Just in case I want to address the possible options for handling out-of-range indices.

Here's how each architecture handles out-of-range indices in the selector:

x86_64: If bit 7 is 1, set to 0, otherwise use lower 4 bits for lookup
ARM: if index is out of range (0-15), set to 0
PPC64: use lower 4 bits for lookup (no out of range handling)
MIPS: if bit 6 or bit 7 is 1, set to 0; otherwise use lower 4 bits for lookup (or rather use lower 5 bits for lookup into a table that has 32 elements constructed from 2 input vectors, but if both vectors are the same then it effectively means bits 4,5 are ignored)
RISCV: if index is out of range (0-15), set to 0.

The current proposed specification requires all platforms except for PPC64 to mask higher 4 bits using an and instruction, resulting in two instructions (if and with an immediate/memory argument is available).

Alternatively, if the specification says that all out-of-range indices return 0, then ARM and RISCV will use the native instruction, x86_64/PPC64/MIPS will have to generate additional checks using a 3-instruction sequence like "compare with 15; shuffle; andnot".

Finally - and I'm not sure if this is ok to do in WebAssembly, that's what C would do ;) - we could say that if index is 0x80 we return 0, if index is 0-15 we return the index result, otherwise the resulting byte is unspecified. This seems like the cleanest way to unify x86_64 behavior with the rest, resulting in zero-cost implementation for x86_64, ARM, MIPS, RISCV, and a 3-instruction sequence (compare to 0x80, shuffle, andnot) on PPC64.

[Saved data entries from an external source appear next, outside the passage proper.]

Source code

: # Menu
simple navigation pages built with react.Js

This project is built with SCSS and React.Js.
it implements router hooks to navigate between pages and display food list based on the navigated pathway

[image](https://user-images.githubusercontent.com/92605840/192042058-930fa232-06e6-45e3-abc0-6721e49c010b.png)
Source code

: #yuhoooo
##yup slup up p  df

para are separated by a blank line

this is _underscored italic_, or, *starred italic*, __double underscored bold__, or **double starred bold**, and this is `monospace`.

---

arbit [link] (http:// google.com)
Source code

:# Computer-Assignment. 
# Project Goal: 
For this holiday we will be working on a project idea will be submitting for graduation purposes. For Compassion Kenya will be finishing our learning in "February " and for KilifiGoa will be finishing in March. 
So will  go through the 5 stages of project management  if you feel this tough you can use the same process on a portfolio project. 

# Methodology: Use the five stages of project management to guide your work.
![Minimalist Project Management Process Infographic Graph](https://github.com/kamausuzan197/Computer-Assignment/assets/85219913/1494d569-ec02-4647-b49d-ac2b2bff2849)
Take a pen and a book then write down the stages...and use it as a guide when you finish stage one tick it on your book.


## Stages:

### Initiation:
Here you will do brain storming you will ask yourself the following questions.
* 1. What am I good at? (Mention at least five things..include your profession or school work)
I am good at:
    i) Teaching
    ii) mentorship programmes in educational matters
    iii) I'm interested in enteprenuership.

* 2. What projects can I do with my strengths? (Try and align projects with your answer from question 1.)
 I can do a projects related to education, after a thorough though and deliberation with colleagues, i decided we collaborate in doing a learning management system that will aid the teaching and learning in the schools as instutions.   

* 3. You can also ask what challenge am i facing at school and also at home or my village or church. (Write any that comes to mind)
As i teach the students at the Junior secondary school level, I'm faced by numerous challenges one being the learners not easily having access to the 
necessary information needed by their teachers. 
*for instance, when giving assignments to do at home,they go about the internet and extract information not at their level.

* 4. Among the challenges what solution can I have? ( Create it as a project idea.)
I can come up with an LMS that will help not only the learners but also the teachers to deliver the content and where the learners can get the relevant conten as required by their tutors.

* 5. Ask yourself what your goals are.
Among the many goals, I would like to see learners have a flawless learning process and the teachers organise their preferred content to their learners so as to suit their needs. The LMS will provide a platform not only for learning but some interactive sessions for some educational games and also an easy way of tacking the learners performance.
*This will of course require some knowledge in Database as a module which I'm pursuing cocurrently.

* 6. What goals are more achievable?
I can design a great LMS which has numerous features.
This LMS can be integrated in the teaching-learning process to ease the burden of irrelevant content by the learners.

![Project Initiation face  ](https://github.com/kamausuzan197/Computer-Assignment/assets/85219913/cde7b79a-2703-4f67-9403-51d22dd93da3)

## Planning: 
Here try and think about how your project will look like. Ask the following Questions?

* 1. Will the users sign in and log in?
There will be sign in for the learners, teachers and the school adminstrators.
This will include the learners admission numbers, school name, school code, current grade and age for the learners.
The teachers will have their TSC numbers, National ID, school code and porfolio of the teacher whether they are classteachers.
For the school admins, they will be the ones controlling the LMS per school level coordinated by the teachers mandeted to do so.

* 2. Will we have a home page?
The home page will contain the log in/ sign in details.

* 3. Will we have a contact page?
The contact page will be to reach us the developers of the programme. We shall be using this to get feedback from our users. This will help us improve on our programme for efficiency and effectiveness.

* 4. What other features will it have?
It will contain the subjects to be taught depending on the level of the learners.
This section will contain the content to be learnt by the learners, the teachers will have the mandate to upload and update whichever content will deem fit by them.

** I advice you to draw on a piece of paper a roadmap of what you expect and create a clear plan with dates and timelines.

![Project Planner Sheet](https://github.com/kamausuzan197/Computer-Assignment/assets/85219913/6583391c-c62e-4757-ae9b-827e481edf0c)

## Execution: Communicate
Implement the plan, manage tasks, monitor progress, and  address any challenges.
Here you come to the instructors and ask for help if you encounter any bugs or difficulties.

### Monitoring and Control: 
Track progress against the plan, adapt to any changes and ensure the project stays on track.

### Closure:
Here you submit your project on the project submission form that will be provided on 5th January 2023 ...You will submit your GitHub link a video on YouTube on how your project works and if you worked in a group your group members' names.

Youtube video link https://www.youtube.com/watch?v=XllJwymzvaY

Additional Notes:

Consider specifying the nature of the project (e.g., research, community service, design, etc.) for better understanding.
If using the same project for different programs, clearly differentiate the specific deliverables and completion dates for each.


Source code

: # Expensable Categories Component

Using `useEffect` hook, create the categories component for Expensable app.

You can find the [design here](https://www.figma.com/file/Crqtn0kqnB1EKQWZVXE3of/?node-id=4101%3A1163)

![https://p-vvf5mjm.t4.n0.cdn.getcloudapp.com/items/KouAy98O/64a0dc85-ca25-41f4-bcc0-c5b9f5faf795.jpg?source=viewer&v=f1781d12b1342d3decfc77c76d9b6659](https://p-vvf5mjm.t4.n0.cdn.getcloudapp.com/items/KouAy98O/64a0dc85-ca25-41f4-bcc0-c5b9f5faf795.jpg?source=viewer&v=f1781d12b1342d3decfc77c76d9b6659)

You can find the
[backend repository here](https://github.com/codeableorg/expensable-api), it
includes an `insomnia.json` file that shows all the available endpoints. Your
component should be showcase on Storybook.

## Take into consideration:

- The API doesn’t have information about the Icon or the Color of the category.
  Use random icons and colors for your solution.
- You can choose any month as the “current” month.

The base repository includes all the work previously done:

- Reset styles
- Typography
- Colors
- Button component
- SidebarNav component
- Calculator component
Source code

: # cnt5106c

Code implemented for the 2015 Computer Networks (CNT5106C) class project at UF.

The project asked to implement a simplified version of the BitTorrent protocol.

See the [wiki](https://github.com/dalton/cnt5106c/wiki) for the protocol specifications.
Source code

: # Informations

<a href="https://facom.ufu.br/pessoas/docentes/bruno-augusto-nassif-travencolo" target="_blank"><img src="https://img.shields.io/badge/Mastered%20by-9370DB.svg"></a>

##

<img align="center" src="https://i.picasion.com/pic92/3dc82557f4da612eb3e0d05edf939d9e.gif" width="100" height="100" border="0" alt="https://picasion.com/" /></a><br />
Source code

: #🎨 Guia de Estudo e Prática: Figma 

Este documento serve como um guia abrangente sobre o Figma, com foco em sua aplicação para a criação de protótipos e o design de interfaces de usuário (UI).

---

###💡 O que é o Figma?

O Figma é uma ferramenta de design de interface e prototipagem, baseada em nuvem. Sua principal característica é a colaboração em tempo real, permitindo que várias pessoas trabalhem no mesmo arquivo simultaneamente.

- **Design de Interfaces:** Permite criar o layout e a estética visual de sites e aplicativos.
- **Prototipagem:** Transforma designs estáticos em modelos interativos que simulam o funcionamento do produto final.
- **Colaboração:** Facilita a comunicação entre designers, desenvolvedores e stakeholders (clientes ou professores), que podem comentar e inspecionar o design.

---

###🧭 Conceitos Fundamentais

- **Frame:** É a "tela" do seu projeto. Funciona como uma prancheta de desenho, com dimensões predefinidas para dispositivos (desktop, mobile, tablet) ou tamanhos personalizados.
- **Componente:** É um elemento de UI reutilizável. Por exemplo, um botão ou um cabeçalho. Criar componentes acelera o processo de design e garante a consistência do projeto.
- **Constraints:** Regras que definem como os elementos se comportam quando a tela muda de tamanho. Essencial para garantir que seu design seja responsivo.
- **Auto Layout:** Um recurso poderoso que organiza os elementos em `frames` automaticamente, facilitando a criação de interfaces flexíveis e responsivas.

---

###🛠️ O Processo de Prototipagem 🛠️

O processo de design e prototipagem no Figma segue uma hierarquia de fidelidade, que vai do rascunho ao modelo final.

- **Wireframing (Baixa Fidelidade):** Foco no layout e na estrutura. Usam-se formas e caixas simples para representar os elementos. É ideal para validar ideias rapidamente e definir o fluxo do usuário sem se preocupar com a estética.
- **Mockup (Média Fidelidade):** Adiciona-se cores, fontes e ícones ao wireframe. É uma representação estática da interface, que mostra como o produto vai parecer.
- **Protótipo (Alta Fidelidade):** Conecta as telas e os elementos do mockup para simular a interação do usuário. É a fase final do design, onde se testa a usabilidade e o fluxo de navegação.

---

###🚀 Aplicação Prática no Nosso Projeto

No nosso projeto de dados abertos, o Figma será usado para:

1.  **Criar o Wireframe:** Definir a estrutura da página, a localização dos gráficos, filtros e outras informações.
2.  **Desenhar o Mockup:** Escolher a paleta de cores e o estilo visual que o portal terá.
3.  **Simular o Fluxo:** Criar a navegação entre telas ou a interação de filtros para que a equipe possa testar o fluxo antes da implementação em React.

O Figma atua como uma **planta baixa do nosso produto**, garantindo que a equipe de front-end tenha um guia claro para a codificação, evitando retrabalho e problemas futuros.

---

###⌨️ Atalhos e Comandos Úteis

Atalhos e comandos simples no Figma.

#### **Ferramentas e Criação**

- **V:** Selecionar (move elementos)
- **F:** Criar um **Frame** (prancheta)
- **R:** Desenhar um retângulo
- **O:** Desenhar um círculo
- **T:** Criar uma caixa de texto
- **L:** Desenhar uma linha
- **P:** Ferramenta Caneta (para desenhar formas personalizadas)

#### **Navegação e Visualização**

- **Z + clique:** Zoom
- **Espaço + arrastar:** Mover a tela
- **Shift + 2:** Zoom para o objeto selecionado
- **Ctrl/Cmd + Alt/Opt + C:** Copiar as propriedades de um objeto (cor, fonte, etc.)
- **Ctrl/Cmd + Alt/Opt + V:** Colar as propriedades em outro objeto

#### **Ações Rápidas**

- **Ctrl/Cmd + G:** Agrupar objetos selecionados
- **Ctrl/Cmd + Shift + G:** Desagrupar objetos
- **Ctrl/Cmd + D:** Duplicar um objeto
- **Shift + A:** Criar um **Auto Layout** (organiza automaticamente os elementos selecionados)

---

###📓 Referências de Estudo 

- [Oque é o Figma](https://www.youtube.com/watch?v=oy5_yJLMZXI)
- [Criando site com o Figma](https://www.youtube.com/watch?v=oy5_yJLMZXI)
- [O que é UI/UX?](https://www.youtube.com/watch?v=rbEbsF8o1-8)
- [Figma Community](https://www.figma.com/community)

I would be happy having the instruction with any behavior - it's not free to work around out-of-range behavior in some cases, and with the proposed spec we'd be paying a cost of an extra and (1 cycle assuming the load is free?) for each shuffle, but it's substantially better than status quo.

However I want to make sure we carefully consider all possibilities - if unspecified behavior is acceptable then the third solution is cleanest - it allows us to save 1 cycle in almost all cases, and allows for a cheap way to set elements to 0 which in some cases saves an extra instruction or two in the code that's using shuffles, at the expense of unspecified behavior for some values, and PPC64 that doesn't seem more valuable than other archs.

If unspecified behavior is unacceptable then the behavior as specced seems best, since option 2 is zero-cost for ARM but more expensive for x86_64, whereas option 1 is more balanced.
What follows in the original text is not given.